(Source texts of formatted documents)
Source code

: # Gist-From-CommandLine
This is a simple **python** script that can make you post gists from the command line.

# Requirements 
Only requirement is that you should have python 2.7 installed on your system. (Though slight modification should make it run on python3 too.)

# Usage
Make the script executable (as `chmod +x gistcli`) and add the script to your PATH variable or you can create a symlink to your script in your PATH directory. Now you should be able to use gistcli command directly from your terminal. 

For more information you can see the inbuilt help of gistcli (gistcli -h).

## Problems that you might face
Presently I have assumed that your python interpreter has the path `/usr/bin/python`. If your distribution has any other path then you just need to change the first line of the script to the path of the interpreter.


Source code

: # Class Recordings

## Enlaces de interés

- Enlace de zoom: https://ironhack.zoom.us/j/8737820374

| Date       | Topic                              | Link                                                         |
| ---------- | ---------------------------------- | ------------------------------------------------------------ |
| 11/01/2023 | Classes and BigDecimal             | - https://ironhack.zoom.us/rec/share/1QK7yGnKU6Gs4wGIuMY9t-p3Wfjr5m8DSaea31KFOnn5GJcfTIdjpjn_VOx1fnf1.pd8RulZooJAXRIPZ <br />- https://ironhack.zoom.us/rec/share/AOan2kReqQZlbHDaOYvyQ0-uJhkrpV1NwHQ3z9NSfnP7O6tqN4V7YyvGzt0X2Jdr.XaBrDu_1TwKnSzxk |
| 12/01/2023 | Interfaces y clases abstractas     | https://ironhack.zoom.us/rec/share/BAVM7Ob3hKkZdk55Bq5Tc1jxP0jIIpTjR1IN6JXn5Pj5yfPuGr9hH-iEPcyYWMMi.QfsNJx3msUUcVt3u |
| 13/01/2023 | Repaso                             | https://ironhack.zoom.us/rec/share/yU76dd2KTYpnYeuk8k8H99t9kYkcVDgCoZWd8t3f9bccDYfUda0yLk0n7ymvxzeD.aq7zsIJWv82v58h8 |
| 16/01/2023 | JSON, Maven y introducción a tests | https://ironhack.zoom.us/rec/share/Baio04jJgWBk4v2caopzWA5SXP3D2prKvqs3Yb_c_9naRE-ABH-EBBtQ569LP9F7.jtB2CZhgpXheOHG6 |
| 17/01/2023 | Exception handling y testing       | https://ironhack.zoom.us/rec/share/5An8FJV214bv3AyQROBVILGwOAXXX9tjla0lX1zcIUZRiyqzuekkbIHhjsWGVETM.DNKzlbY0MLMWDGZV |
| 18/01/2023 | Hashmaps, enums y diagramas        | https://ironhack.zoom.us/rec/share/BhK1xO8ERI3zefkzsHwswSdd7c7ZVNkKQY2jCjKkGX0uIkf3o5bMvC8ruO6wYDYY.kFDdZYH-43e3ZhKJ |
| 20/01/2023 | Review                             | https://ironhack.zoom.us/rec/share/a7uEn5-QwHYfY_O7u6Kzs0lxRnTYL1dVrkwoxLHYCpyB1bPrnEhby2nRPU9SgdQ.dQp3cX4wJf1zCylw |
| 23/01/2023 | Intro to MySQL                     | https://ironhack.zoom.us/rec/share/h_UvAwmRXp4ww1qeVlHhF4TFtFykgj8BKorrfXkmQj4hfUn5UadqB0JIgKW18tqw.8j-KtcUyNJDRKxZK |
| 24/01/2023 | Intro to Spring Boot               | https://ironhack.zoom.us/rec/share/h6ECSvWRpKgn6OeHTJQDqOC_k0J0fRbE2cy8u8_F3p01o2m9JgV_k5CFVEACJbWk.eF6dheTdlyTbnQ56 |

- _Problem statement_:
Restating the data word for word is the whole task.

- _Response box_:
Source code

: # Gist-From-CommandLine
This is a simple **python** script that can make you post gists from the command line.

# Requirements 
Only requirement is that you should have python 2.7 installed on your system. (Though slight modification should make it run on python3 too.)

# Usage
Make the script executable (as `chmod +x gistcli`) and add the script to your PATH variable or you can create a symlink to your script in your PATH directory. Now you should be able to use gistcli command directly from your terminal. 

For more information you can see the inbuilt help of gistcli (gistcli -h).

## Problems that you might face
Presently I have assumed that your python interpreter has the path `/usr/bin/python`. If your distribution has any other path then you just need to change the first line of the script to the path of the interpreter.


Source code

: # Class Recordings

## Enlaces de interés

- Enlace de zoom: https://ironhack.zoom.us/j/8737820374

| Date       | Topic                              | Link                                                         |
| ---------- | ---------------------------------- | ------------------------------------------------------------ |
| 11/01/2023 | Classes and BigDecimal             | - https://ironhack.zoom.us/rec/share/1QK7yGnKU6Gs4wGIuMY9t-p3Wfjr5m8DSaea31KFOnn5GJcfTIdjpjn_VOx1fnf1.pd8RulZooJAXRIPZ <br />- https://ironhack.zoom.us/rec/share/AOan2kReqQZlbHDaOYvyQ0-uJhkrpV1NwHQ3z9NSfnP7O6tqN4V7YyvGzt0X2Jdr.XaBrDu_1TwKnSzxk |
| 12/01/2023 | Interfaces y clases abstractas     | https://ironhack.zoom.us/rec/share/BAVM7Ob3hKkZdk55Bq5Tc1jxP0jIIpTjR1IN6JXn5Pj5yfPuGr9hH-iEPcyYWMMi.QfsNJx3msUUcVt3u |
| 13/01/2023 | Repaso                             | https://ironhack.zoom.us/rec/share/yU76dd2KTYpnYeuk8k8H99t9kYkcVDgCoZWd8t3f9bccDYfUda0yLk0n7ymvxzeD.aq7zsIJWv82v58h8 |
| 16/01/2023 | JSON, Maven y introducción a tests | https://ironhack.zoom.us/rec/share/Baio04jJgWBk4v2caopzWA5SXP3D2prKvqs3Yb_c_9naRE-ABH-EBBtQ569LP9F7.jtB2CZhgpXheOHG6 |
| 17/01/2023 | Exception handling y testing       | https://ironhack.zoom.us/rec/share/5An8FJV214bv3AyQROBVILGwOAXXX9tjla0lX1zcIUZRiyqzuekkbIHhjsWGVETM.DNKzlbY0MLMWDGZV |
| 18/01/2023 | Hashmaps, enums y diagramas        | https://ironhack.zoom.us/rec/share/BhK1xO8ERI3zefkzsHwswSdd7c7ZVNkKQY2jCjKkGX0uIkf3o5bMvC8ruO6wYDYY.kFDdZYH-43e3ZhKJ |
| 20/01/2023 | Review                             | https://ironhack.zoom.us/rec/share/a7uEn5-QwHYfY_O7u6Kzs0lxRnTYL1dVrkwoxLHYCpyB1bPrnEhby2nRPU9SgdQ.dQp3cX4wJf1zCylw |
| 23/01/2023 | Intro to MySQL                     | https://ironhack.zoom.us/rec/share/h_UvAwmRXp4ww1qeVlHhF4TFtFykgj8BKorrfXkmQj4hfUn5UadqB0JIgKW18tqw.8j-KtcUyNJDRKxZK |
| 24/01/2023 | Intro to Spring Boot               | https://ironhack.zoom.us/rec/share/h6ECSvWRpKgn6OeHTJQDqOC_k0J0fRbE2cy8u8_F3p01o2m9JgV_k5CFVEACJbWk.eF6dheTdlyTbnQ56 |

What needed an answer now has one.